The good news is that once we awaken to our blindspots, it can be our greatest opportunity for learning, growth and development. The awakening happens typically when we get given some feedback or feedforward from a colleague, manager, team member or a loved one.  However, the transformative opportunities latent in the blindspots can only be realised if we acknowledge, take responsibility, and own the feedback and take appropriate action. 

In my leadership coaching some of the greatest breakthroughs have happened when the “penny finally drops” and the lights go on.  As one GM said, “Knowing what I do now, makes what I was doing totally redundant and ineffective. It’s not rocket science, what I have to do to become a better leader.”

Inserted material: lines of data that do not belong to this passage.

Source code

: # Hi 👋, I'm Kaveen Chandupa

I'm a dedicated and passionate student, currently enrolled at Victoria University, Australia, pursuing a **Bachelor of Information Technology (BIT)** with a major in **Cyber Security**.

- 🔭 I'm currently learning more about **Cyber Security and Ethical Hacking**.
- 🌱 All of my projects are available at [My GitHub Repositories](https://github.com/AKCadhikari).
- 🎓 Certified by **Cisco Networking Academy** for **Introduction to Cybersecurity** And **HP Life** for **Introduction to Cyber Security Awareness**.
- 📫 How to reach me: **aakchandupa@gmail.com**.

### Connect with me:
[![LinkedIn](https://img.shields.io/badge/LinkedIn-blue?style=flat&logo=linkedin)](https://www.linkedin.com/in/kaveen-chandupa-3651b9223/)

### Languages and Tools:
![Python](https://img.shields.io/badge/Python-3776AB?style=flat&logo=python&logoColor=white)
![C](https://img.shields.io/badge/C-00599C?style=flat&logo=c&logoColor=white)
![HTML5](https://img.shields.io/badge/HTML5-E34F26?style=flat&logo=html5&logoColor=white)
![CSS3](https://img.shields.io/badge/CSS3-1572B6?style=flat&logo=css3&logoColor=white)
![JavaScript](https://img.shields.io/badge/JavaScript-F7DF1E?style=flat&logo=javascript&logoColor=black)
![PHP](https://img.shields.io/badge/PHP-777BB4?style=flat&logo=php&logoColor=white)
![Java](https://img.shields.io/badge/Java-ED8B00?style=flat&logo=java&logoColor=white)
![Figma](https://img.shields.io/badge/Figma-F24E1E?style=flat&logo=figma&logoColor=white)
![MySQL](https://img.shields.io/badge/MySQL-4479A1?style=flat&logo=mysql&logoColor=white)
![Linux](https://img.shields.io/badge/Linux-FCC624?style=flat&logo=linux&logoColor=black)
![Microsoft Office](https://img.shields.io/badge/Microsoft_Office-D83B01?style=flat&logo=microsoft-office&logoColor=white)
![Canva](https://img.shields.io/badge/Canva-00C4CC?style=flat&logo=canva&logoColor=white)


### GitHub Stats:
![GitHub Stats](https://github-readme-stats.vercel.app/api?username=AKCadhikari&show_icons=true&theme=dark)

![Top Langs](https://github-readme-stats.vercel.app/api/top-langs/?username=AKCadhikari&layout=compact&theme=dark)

So here’s the SQ perspective (wisdom) on how to become more aware of  your blindspots.

1) Build your levels of self-awareness.  The more self-awareness you have, the faster you will be able to respond in making adjustments and changes regarding your leadership effectiveness.  Start noticing what you tend to do automatically e.g. do you find that you are always doing the talking in a meeting (not listening or facilitating) or do people go quiet around you?

2) Note and catch yourself the next time you are given feedback and you find yourself being defensive, arguing or explaining away why you think the feedback isn’t true. Notice especially any visceral reactions that you are having.  Your body doesn’t lie and these reactions can point to some level of recognition you may not currently be conscious of.

3) STOP.  Instead of closing off imagine (and try on) that this feedback, is in fact, true. Ask yourself, “so then what?”

4) Continue to stay open to this new perspective and respond accordingly. Assuming that it’s true how is this going to change your current reality?  So what are you going to do differently?

5) As you try on a new or different behaviour, action, belief, monitor how those around you are responding.  You may also wish to share the above with a trusted colleague and get their feedback as to your progress.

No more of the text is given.